İnsanlarla fotoğraf çektirip, güzel bir an yaşattı.
Şimdi diyeceksiniz ki, “Ne var bunda!”
İnanın çok şey var.
Ben uzun zamandır görmediğim bir enerjiyi gördüm Sezen Aksu’da. İnşallah bu enerjiye devam eder.
Bu güzel enerjiyle güzel şarkılar üretir ve insanları yine güzel hayallere sürükler.
Seçim gününün en güler yüzlüsü
Ozan Güven ve Yalın’dı. İkisi de fotoğraf çekmek isteyen basın mensuplarına oy pusulalarını sandığa atarken güler yüzlerini esirgemeden pozlarını verip yine güler yüzlerini takınarak sınıfı terk ettiler.
Seçim gününün en espri bekleneni
Tabii ki Cem Yılmaz. Cem Yılmaz tek başına oy vermeye geliyor sandık başına gidiyor. Önce hiç bir şey söylemeden kabine girip oyunu veriyor.

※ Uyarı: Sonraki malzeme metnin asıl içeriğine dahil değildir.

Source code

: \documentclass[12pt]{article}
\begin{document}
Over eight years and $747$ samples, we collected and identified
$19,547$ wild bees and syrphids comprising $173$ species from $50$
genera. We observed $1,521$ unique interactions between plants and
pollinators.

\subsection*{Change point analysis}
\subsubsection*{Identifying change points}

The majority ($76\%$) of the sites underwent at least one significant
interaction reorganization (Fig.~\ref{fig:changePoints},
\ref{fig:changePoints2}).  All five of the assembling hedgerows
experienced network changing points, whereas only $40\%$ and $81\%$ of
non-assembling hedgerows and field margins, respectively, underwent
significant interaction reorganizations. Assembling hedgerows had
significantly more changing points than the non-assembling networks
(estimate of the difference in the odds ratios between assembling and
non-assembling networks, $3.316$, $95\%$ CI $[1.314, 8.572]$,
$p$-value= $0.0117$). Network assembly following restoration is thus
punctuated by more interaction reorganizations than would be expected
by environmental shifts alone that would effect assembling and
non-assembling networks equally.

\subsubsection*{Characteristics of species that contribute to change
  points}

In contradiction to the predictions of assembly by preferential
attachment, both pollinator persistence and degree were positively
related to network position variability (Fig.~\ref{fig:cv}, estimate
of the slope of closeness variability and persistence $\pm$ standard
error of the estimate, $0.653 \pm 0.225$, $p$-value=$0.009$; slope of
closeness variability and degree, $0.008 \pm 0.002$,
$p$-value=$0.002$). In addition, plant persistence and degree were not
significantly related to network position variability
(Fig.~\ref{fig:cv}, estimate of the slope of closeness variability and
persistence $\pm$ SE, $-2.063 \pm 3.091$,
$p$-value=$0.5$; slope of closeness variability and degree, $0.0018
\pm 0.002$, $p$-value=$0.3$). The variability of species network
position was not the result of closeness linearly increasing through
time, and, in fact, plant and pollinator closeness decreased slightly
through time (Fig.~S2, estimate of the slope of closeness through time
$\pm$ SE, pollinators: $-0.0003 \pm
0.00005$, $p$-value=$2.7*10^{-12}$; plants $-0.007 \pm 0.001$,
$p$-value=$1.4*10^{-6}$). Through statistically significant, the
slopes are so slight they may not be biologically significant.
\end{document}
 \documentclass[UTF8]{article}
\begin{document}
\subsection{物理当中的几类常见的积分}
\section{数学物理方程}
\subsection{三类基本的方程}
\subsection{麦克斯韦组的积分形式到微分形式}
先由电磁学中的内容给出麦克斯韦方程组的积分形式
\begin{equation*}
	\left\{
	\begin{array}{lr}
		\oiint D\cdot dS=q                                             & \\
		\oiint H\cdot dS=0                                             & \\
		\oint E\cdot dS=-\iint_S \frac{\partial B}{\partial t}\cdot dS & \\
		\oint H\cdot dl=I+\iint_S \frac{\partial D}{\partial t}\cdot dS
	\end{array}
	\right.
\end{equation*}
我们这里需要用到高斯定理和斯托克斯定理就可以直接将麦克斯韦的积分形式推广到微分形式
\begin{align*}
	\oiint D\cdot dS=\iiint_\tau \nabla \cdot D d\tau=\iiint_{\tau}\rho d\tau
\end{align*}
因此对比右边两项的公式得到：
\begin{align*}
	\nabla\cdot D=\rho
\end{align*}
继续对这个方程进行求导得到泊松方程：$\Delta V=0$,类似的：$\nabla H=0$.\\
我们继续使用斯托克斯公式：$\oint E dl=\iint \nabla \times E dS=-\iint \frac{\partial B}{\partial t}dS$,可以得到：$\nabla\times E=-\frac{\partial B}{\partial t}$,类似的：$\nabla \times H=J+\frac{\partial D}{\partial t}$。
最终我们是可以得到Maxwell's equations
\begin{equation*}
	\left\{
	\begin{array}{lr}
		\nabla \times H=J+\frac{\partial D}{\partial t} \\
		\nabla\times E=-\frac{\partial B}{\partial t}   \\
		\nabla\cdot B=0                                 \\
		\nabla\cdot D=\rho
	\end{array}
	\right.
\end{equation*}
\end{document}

Sonra çıkıp sandığa gideceği sırada “Hadi eyvallah” diyerek espriyi patlatıyor. İnsanlar gülüyor elbet.
Çünkü bunu istiyorlar.
Çünkü insanlar Cem Yılmaz espri yapsın diye gözünün içine bakıyor.
Cem Yılmaz’da bunun farkında.
İnsan sürekli bu baskıyla nasıl yaşar?
Önceki gün Cem Yılmaz görüntülerini izlerken bunu bir kez daha düşündüm.
Kısacası işi her daim zor Cem Yılmaz’ın. Oy kullanırken, canı hiç bir cümle sarf etmek istemiyorken bile.
Seçim gününün en sevimsizi ve üşüyeni
İstanbul’da dereceler 30 dereceyi gösteriyor. Sıcaktan millet “Of, pof” diyor Candan Erçetin oy kullanmaya geliyor üzerinde siyah bir hırka ya da ceket.
Tek bir kelime söylemeden oyunu sandığa atıyor ve gidiyor. En ufacık bir tebessüm eseri ya da kalıntısı bile yok.
Candan Hanım biraz rahat. Biraz gülümse. Bu çok zor olmamalı.
Seçim gününün en süslüsü
Aylarca poposunu konuştuk. Daha doğrusu her paylaştığı fotoğrafı yine günlerce konuşuyoruz.
Kimden mi bahsediyorum tabii ki Hatice’den. Oy kullanmaya da siyah dar bir elbise, kocaman bir şapkası ve gözlüğü. Eldivenleri ve topuklu ayakkabıları ile gitti.
Adeta poz verdi.
Oy kullanmaya değil podyuma çıkar gibiydi.
Sonuç: Yine Hatice konuşuyoruz.
Bu ne demek: Hatice bu işi çok iyi başarıyor.
Seçim gününün en anlamlı mesajı
İstanbul Büyük Şehir Belediyesi adayı Binali Yıldırım oyunu kullandıktan sonra “Kampanya sırasında kırgınlıklar olabilir. Vatandaşlarımıza karşı da kırgınlıklar olabilir. Bugün artık kırgınlıkları bırakma ve geleceğe odaklanma zamanıdır” dedi.
Lütfen bu cümleyi tekrar tekrar okuyunuz. Ve artık sonuç ne olursa olsun odaklanma zamanıdır.
Ve “Kırgınlık”, “Kavga”, “Tartışma”, “Ötekileştirme”, “Sen, ben, o, bizler, onlar” düşüncesinden çıkma zamanıdır.
Artık geleceğimize, ülkemizin güzel günlerine odaklanma zamanıdır.